Последние слова были искренними — мне действительно предстояло многое. Справлюсь ли я с этими проблемами теперь, столько лет пробыв вдали от нормальной человеческой жизни? Не знаю… Но я должен, обязан справиться. Кроме меня — некому. Не буду же я взвешивать такую тяжесть на бедную Элизабет!

Врач приподнял очки, посмотрел на меня без них, затем через них. На его лице отразилась громадная умственная работа — он соображал, что делать со мной: отпустить сразу или задержать на некоторое время. Скорее всего, он решит отпустить меня пораньше в надежде на то, что новый больной, пришедший на мое место, окажется более интересным субъектом.

Доктор достал ручку, порылся в документах и принялся что-то писать. Я замер, дожидаясь оглашения приговора.

Ну и переволновался я за эти несколько минут, пока доктор водил ручкой по бумаге и хмурился! Вся моя жизнь — и не только моя, надо полагать, — зависела сейчас от его решения. А он даже не подозревал, какой важной персоной был в этот момент.

Он молчал недолго, но мне этого хватило, чтобы порядком известись.

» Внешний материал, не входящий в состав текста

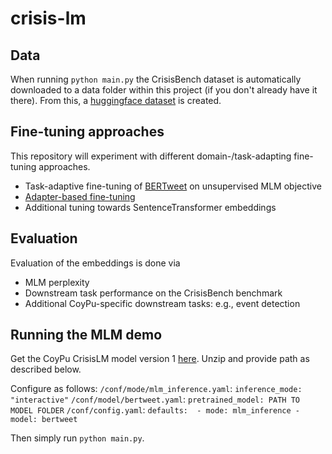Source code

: # crisis-lm

## Data
When running `python main.py` the CrisisBench dataset is automatically downloaded to a data 
folder within this project (if you don't already have it there). From this, a [huggingface 
dataset](https://huggingface.co/docs/datasets/access.html) is created.  


## Fine-tuning approaches
This repository will experiment with different domain-/task-adapting fine-tuning approaches.

* Task-adaptive fine-tuning of [BERTweet](https://github.com/VinAIResearch/BERTweet) on unsupervised MLM objective
* [Adapter-based fine-tuning](https://neurips2021-nlp.github.io/papers/9/CameraReady/NeurIPS2021_UDA_with_adapter.pdf)
* Additional tuning towards SentenceTransformer embeddings

## Evaluation
Evaluation of the embeddings is done via 
* MLM perplexity 
* Downstream task performance on the CrisisBench benchmark
* Additional CoyPu-specific downstream tasks: e.g., event detection

## Running the MLM demo
Get the CoyPu CrisisLM model version 1 [here](https://drive.google.com/file/d/1lzEFkWOOqk2X33oZHFTPa0kQyPX-fhJC/view?usp=sharing).
Unzip and provide path as described below.

Configure as follows:
`/conf/mode/mlm_inference.yaml`: `inference_mode: "interactive"`
`/conf/model/bertweet.yaml`: `pretrained_model: PATH TO MODEL FOLDER`
`/conf/config.yaml`: `defaults: 
                        - mode: mlm_inference
                        - model: bertweet`

Then simply run `python main.py`.

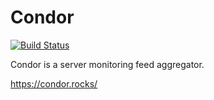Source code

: # Condor

[![Build Status](https://travis-ci.org/condorrocks/condor.svg)](https://travis-ci.org/condorrocks/condor)

Condor is a server monitoring feed aggregator.

https://condor.rocks/
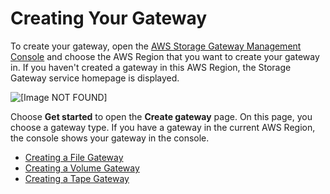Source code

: # Creating Your Gateway<a name="create-gateways"></a>

To create your gateway, open the [AWS Storage Gateway Management Console](http://console.aws.amazon.com/storagegateway/home) and choose the AWS Region that you want to create your gateway in\. If you haven't created a gateway in this AWS Region, the Storage Gateway service homepage is displayed\.

![\[Image NOT FOUND\]](http://docs.aws.amazon.com/storagegateway/latest/userguide/images/StartPage.png)

Choose **Get started** to open the **Create gateway** page\. On this page, you choose a gateway type\. If you have a gateway in the current AWS Region, the console shows your gateway in the console\.


+ [Creating a File Gateway](create-file-gateway.md)
+ [Creating a Volume Gateway](create-volume-gateway-volume.md)
+ [Creating a Tape Gateway](create-tape-gateway.md)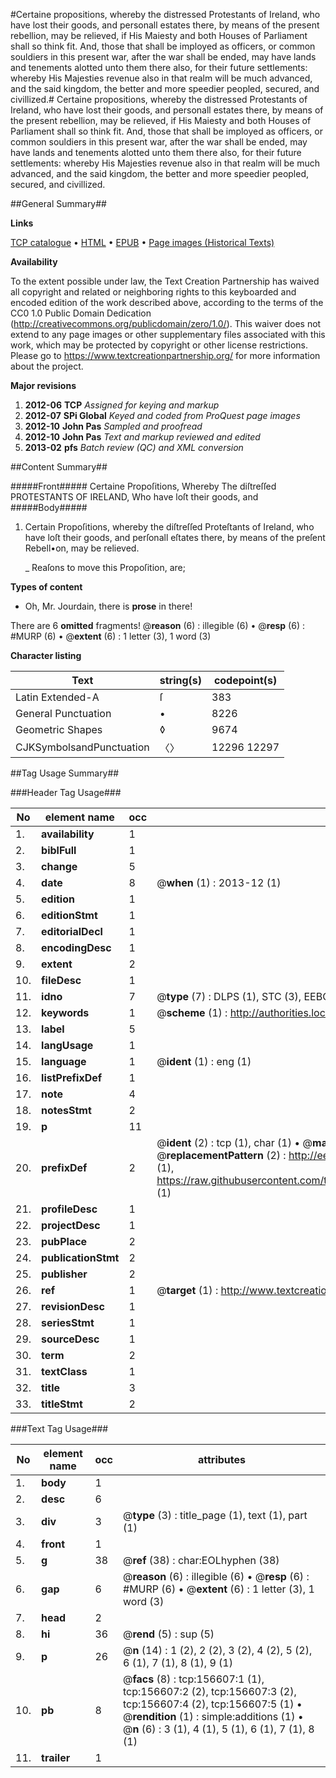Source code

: #Certaine propositions, whereby the distressed Protestants of Ireland, who have lost their goods, and personall estates there, by means of the present rebellion, may be relieved, if His Maiesty and both Houses of Parliament shall so think fit. And, those that shall be imployed as officers, or common souldiers in this present war, after the war shall be ended, may have lands and tenements alotted unto them there also, for their future settlements: whereby His Majesties revenue also in that realm will be much advanced, and the said kingdom, the better and more speedier peopled, secured, and civillized.#
Certaine propositions, whereby the distressed Protestants of Ireland, who have lost their goods, and personall estates there, by means of the present rebellion, may be relieved, if His Maiesty and both Houses of Parliament shall so think fit. And, those that shall be imployed as officers, or common souldiers in this present war, after the war shall be ended, may have lands and tenements alotted unto them there also, for their future settlements: whereby His Majesties revenue also in that realm will be much advanced, and the said kingdom, the better and more speedier peopled, secured, and civillized.

##General Summary##

**Links**

[TCP catalogue](http://www.ota.ox.ac.uk/tcp/)  • 
[HTML](http://tei.it.ox.ac.uk/tcp/Texts-HTML/free/A78/A78488.html)  • 
[EPUB](http://tei.it.ox.ac.uk/tcp/Texts-EPUB/free/A78/A78488.epub) • 
[Page images (Historical Texts)](https://historicaltexts.jisc.ac.uk/eebo-99858934e)

**Availability**

To the extent possible under law, the Text Creation Partnership has waived all copyright and related or neighboring rights to this keyboarded and encoded edition of the work described above, according to the terms of the CC0 1.0 Public Domain Dedication (http://creativecommons.org/publicdomain/zero/1.0/). This waiver does not extend to any page images or other supplementary files associated with this work, which may be protected by copyright or other license restrictions. Please go to https://www.textcreationpartnership.org/ for more information about the project.

**Major revisions**

1. __2012-06__ __TCP__ *Assigned for keying and markup*
1. __2012-07__ __SPi Global__ *Keyed and coded from ProQuest page images*
1. __2012-10__ __John Pas__ *Sampled and proofread*
1. __2012-10__ __John Pas__ *Text and markup reviewed and edited*
1. __2013-02__ __pfs__ *Batch review (QC) and XML conversion*

##Content Summary##

#####Front#####
Certaine Propoſitions, Whereby The diſtreſſed PROTESTANTS OF IRELAND, Who have loſt their goods, and
#####Body#####

1. Certain Propoſitions, whereby the diſtreſſed Proteſtants of Ireland, who have loſt their goods, and perſonall eſtates there, by means of the preſent Rebell•on, may be relieved.

    _ Reaſons to move this Propoſition, are;

**Types of content**

  * Oh, Mr. Jourdain, there is **prose** in there!

There are 6 **omitted** fragments! 
 @__reason__ (6) : illegible (6)  •  @__resp__ (6) : #MURP (6)  •  @__extent__ (6) : 1 letter (3), 1 word (3)

**Character listing**


|Text|string(s)|codepoint(s)|
|---|---|---|
|Latin Extended-A|ſ|383|
|General Punctuation|•|8226|
|Geometric Shapes|◊|9674|
|CJKSymbolsandPunctuation|〈〉|12296 12297|

##Tag Usage Summary##

###Header Tag Usage###

|No|element name|occ|attributes|
|---|---|---|---|
|1.|__availability__|1||
|2.|__biblFull__|1||
|3.|__change__|5||
|4.|__date__|8| @__when__ (1) : 2013-12 (1)|
|5.|__edition__|1||
|6.|__editionStmt__|1||
|7.|__editorialDecl__|1||
|8.|__encodingDesc__|1||
|9.|__extent__|2||
|10.|__fileDesc__|1||
|11.|__idno__|7| @__type__ (7) : DLPS (1), STC (3), EEBO-CITATION (1), PROQUEST (1), VID (1)|
|12.|__keywords__|1| @__scheme__ (1) : http://authorities.loc.gov/ (1)|
|13.|__label__|5||
|14.|__langUsage__|1||
|15.|__language__|1| @__ident__ (1) : eng (1)|
|16.|__listPrefixDef__|1||
|17.|__note__|4||
|18.|__notesStmt__|2||
|19.|__p__|11||
|20.|__prefixDef__|2| @__ident__ (2) : tcp (1), char (1)  •  @__matchPattern__ (2) : ([0-9\-]+):([0-9IVX]+) (1), (.+) (1)  •  @__replacementPattern__ (2) : http://eebo.chadwyck.com/downloadtiff?vid=$1&page=$2 (1), https://raw.githubusercontent.com/textcreationpartnership/Texts/master/tcpchars.xml#$1 (1)|
|21.|__profileDesc__|1||
|22.|__projectDesc__|1||
|23.|__pubPlace__|2||
|24.|__publicationStmt__|2||
|25.|__publisher__|2||
|26.|__ref__|1| @__target__ (1) : http://www.textcreationpartnership.org/docs/. (1)|
|27.|__revisionDesc__|1||
|28.|__seriesStmt__|1||
|29.|__sourceDesc__|1||
|30.|__term__|2||
|31.|__textClass__|1||
|32.|__title__|3||
|33.|__titleStmt__|2||


###Text Tag Usage###

|No|element name|occ|attributes|
|---|---|---|---|
|1.|__body__|1||
|2.|__desc__|6||
|3.|__div__|3| @__type__ (3) : title_page (1), text (1), part (1)|
|4.|__front__|1||
|5.|__g__|38| @__ref__ (38) : char:EOLhyphen (38)|
|6.|__gap__|6| @__reason__ (6) : illegible (6)  •  @__resp__ (6) : #MURP (6)  •  @__extent__ (6) : 1 letter (3), 1 word (3)|
|7.|__head__|2||
|8.|__hi__|36| @__rend__ (5) : sup (5)|
|9.|__p__|26| @__n__ (14) : 1 (2), 2 (2), 3 (2), 4 (2), 5 (2), 6 (1), 7 (1), 8 (1), 9 (1)|
|10.|__pb__|8| @__facs__ (8) : tcp:156607:1 (1), tcp:156607:2 (2), tcp:156607:3 (2), tcp:156607:4 (2), tcp:156607:5 (1)  •  @__rendition__ (1) : simple:additions (1)  •  @__n__ (6) : 3 (1), 4 (1), 5 (1), 6 (1), 7 (1), 8 (1)|
|11.|__trailer__|1||
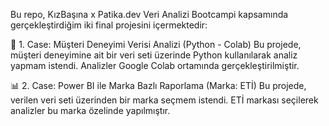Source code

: Bu repo, KızBaşına x Patika.dev Veri Analizi Bootcampi kapsamında gerçekleştirdiğim iki final projesini içermektedir:

🧪 1. Case: Müşteri Deneyimi Verisi Analizi (Python - Colab)
Bu projede, müşteri deneyimine ait bir veri seti üzerinde Python kullanılarak analiz yapmam istendi.
Analizler Google Colab ortamında gerçekleştirilmiştir.

📊 2. Case: Power BI ile Marka Bazlı Raporlama (Marka: ETİ)
Bu projede, verilen veri seti üzerinden bir marka seçmem istendi. ETİ markası seçilerek analizler bu marka özelinde yapılmıştır.
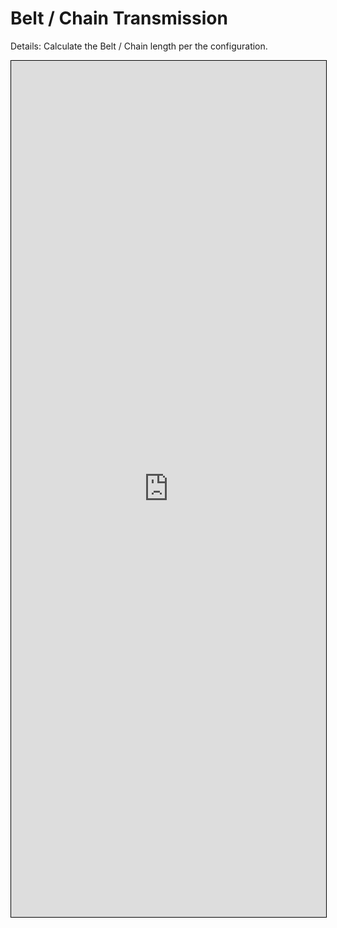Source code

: # Belt / Chain Transmission
Details: Calculate the Belt / Chain length per the configuration.

<iframe src="https://v2.donwen.com/embed/c-20211018.060626421-e3d-0b649d-5be959"
  width="100%" height="1370" style="border:1px solid black;">
</iframe>
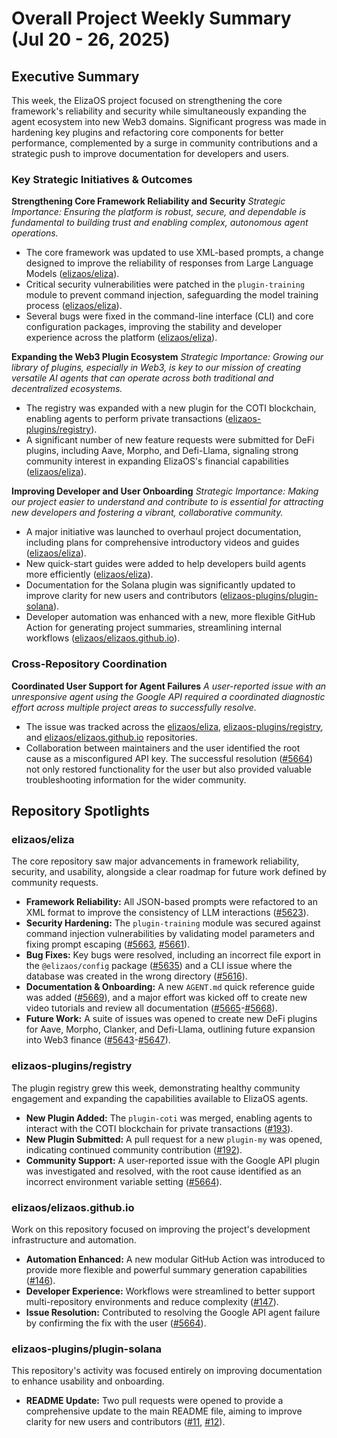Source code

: # Overall Project Weekly Summary (Jul 20 - 26, 2025)

## Executive Summary
This week, the ElizaOS project focused on strengthening the core framework's reliability and security while simultaneously expanding the agent ecosystem into new Web3 domains. Significant progress was made in hardening key plugins and refactoring core components for better performance, complemented by a surge in community contributions and a strategic push to improve documentation for developers and users.

### Key Strategic Initiatives & Outcomes

**Strengthening Core Framework Reliability and Security**
*Strategic Importance: Ensuring the platform is robust, secure, and dependable is fundamental to building trust and enabling complex, autonomous agent operations.*
-   The core framework was updated to use XML-based prompts, a change designed to improve the reliability of responses from Large Language Models ([elizaos/eliza](https://github.com/elizaos/eliza)).
-   Critical security vulnerabilities were patched in the `plugin-training` module to prevent command injection, safeguarding the model training process ([elizaos/eliza](https://github.com/elizaos/eliza)).
-   Several bugs were fixed in the command-line interface (CLI) and core configuration packages, improving the stability and developer experience across the platform ([elizaos/eliza](https://github.com/elizaos/eliza)).

**Expanding the Web3 Plugin Ecosystem**
*Strategic Importance: Growing our library of plugins, especially in Web3, is key to our mission of creating versatile AI agents that can operate across both traditional and decentralized ecosystems.*
-   The registry was expanded with a new plugin for the COTI blockchain, enabling agents to perform private transactions ([elizaos-plugins/registry](https://github.com/elizaos-plugins/registry)).
-   A significant number of new feature requests were submitted for DeFi plugins, including Aave, Morpho, and Defi-Llama, signaling strong community interest in expanding ElizaOS's financial capabilities ([elizaos/eliza](https://github.com/elizaos/eliza)).

**Improving Developer and User Onboarding**
*Strategic Importance: Making our project easier to understand and contribute to is essential for attracting new developers and fostering a vibrant, collaborative community.*
-   A major initiative was launched to overhaul project documentation, including plans for comprehensive introductory videos and guides ([elizaos/eliza](https://github.com/elizaos/eliza)).
-   New quick-start guides were added to help developers build agents more efficiently ([elizaos/eliza](https://github.com/elizaos/eliza)).
-   Documentation for the Solana plugin was significantly updated to improve clarity for new users and contributors ([elizaos-plugins/plugin-solana](https://github.com/elizaos-plugins/plugin-solana)).
-   Developer automation was enhanced with a new, more flexible GitHub Action for generating project summaries, streamlining internal workflows ([elizaos/elizaos.github.io](https://github.com/elizaos/elizaos.github.io)).

### Cross-Repository Coordination

**Coordinated User Support for Agent Failures**
*A user-reported issue with an unresponsive agent using the Google API required a coordinated diagnostic effort across multiple project areas to successfully resolve.*
-   The issue was tracked across the [elizaos/eliza](https://github.com/elizaos/eliza), [elizaos-plugins/registry](https://github.com/elizaos-plugins/registry), and [elizaos/elizaos.github.io](https://github.com/elizaos/elizaos.github.io) repositories.
-   Collaboration between maintainers and the user identified the root cause as a misconfigured API key. The successful resolution ([#5664](https://github.com/elizaos/eliza/issues/5664)) not only restored functionality for the user but also provided valuable troubleshooting information for the wider community.

## Repository Spotlights

### elizaos/eliza
The core repository saw major advancements in framework reliability, security, and usability, alongside a clear roadmap for future work defined by community requests.
-   **Framework Reliability:** All JSON-based prompts were refactored to an XML format to improve the consistency of LLM interactions ([#5623](https://github.com/elizaos/eliza/pull/5623)).
-   **Security Hardening:** The `plugin-training` module was secured against command injection vulnerabilities by validating model parameters and fixing prompt escaping ([#5663](https://github.com/elizaos/eliza/pull/5663), [#5661](https://github.com/elizaos/eliza/pull/5661)).
-   **Bug Fixes:** Key bugs were resolved, including an incorrect file export in the `@elizaos/config` package ([#5635](https://github.com/elizaos/eliza/pull/5635)) and a CLI issue where the database was created in the wrong directory ([#5616](https://github.comcom/elizaos/eliza/issues/5616)).
-   **Documentation & Onboarding:** A new `AGENT.md` quick reference guide was added ([#5669](https://github.com/elizaos/eliza/pull/5669)), and a major effort was kicked off to create new video tutorials and review all documentation ([#5665](https://github.com/elizaos/eliza/issues/5665)-[#5668](https://github.com/elizaos/eliza/issues/5668)).
-   **Future Work:** A suite of issues was opened to create new DeFi plugins for Aave, Morpho, Clanker, and Defi-Llama, outlining future expansion into Web3 finance ([#5643](https://github.com/elizaos/eliza/issues/5643)-[#5647](https://github.com/elizaos/eliza/issues/5647)).

### elizaos-plugins/registry
The plugin registry grew this week, demonstrating healthy community engagement and expanding the capabilities available to ElizaOS agents.
-   **New Plugin Added:** The `plugin-coti` was merged, enabling agents to interact with the COTI blockchain for private transactions ([#193](https://github.com/elizaos-plugins/registry/pull/193)).
-   **New Plugin Submitted:** A pull request for a new `plugin-my` was opened, indicating continued community contribution ([#192](https://github.com/elizaos-plugins/registry/pull/192)).
-   **Community Support:** A user-reported issue with the Google API plugin was investigated and resolved, with the root cause identified as an incorrect environment variable setting ([#5664](https://github.com/elizaos-plugins/registry/issues/5664)).

### elizaos/elizaos.github.io
Work on this repository focused on improving the project's development infrastructure and automation.
-   **Automation Enhanced:** A new modular GitHub Action was introduced to provide more flexible and powerful summary generation capabilities ([#146](https://github.com/elizaos/elizaos.github.io/pull/146)).
-   **Developer Experience:** Workflows were streamlined to better support multi-repository environments and reduce complexity ([#147](https://github.com/elizaos/elizaos.github.io/pull/147)).
-   **Issue Resolution:** Contributed to resolving the Google API agent failure by confirming the fix with the user ([#5664](https://github.com/elizaos/elizaos.github.io/issues/5664)).

### elizaos-plugins/plugin-solana
This repository's activity was focused entirely on improving documentation to enhance usability and onboarding.
-   **README Update:** Two pull requests were opened to provide a comprehensive update to the main README file, aiming to improve clarity for new users and contributors ([#11](https://github.com/elizaos-plugins/plugin-solana/pull/11), [#12](https://github.com/elizaos-plugins/plugin-solana/pull/12)).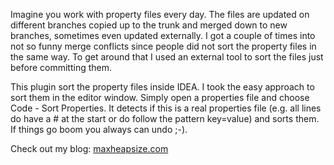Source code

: Imagine you work with property files every day. The files are updated on different branches copied up to the trunk and merged down to new branches, sometimes even updated externally. I got a couple of times into not so funny merge conflicts since people did not sort the property files in the same way. To get around that I used an external tool to sort the files just before committing them.

This plugin sort the property files inside IDEA. I took the easy approach to sort them in the editor window. Simply open a properties file and choose Code - Sort Properties. It detects if this is a real properties file (e.g. all lines do have a # at the start or do follow the pattern key=value) and sorts them. If things go boom you always can undo ;-).

Check out my blog: [maxheapsize.com](http://maxheapsize.com)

Наконец он пришел к какому-то решению.

Я напрягся.

— Последние семь лет были для тебя довольно трудным временем, — заговорил он наконец. (С математикой у него всегда было плохо. Я пробыл тут восемь лет. Восемь! Вполне достаточно, чтобы свести с ума здорового человека.) — Но я верю, что теперь ты будешь чувствовать себя лучше, Майк. — Он сделал паузу и придал своему лицу поучительное выражение. — И помни: все, что было, — было только в твоем воображении!

Хотел бы я, чтобы дело обстояло именно так!

* * *

Я не нашел Лиз. Я попросту не знал, где находится ее дом, а когда нашел — оказалось, что она выехала. Никто не знал, куда именно, зато знали причину. Мой сон не был только сном: Элизабет уехала на похороны дедушки. Это говорило о многом…

До этого я чувствовал себя почти счастливым — я был на свободе! Нужно просидеть восемь лет взаперти, чтобы понять полноту значения этого слова.

Свобода!

В моем кармане лежал «лист освобождения», все двери были открыты передо мной, и я мог идти, куда захочу.

Я мог многое — если бы я прошелся на руках по улице, никто не стал бы надевать на меня смирительную рубашку. Я был свободен, как ветер, — и даже еще свободнее. Я был пьян от радости.

Но вот Лиз не оказалось на месте — и все краски дня поблекли. Уж не знаю, откуда я позаимствовал это выражение, но суть моего состояния оно отражало точно.

Я был одинок. Идти к Реджи мне почему-то не хотелось, хотя он наверняка и ждал меня: главврач не мог не позвонить моему «опекуну». Мне не хотелось идти к Реджи и потому, что у него теперь была семья. Мне просто странно было представлять его женатым человеком.

Морнингсайд — изменившийся, но вместе с тем и неизменный, окружал меня. Я ходил по его улицам, узнавал их, не узнавал — и город казался мне чем-то далеким, нереальным… Как он мог так перемениться за эти годы? Или это изменился я?

Я пришел домой — наш дом оказался продан.

Прошлое отвергало меня, выставляя из своего уюта и неуюта пинком под зад.

Но было и еще кое-что, насторожившее меня: людей на улицах было на удивление мало, намного меньше, чем восемь лет назад. Почти исчезли старики, но и молодых было немного. Бары пустовали. Иногда у меня складывалось впечатление, что я брожу по пустыне. Затем я увидел несколько домов с заколоченными дверями. На других белели таблички: «На продажу».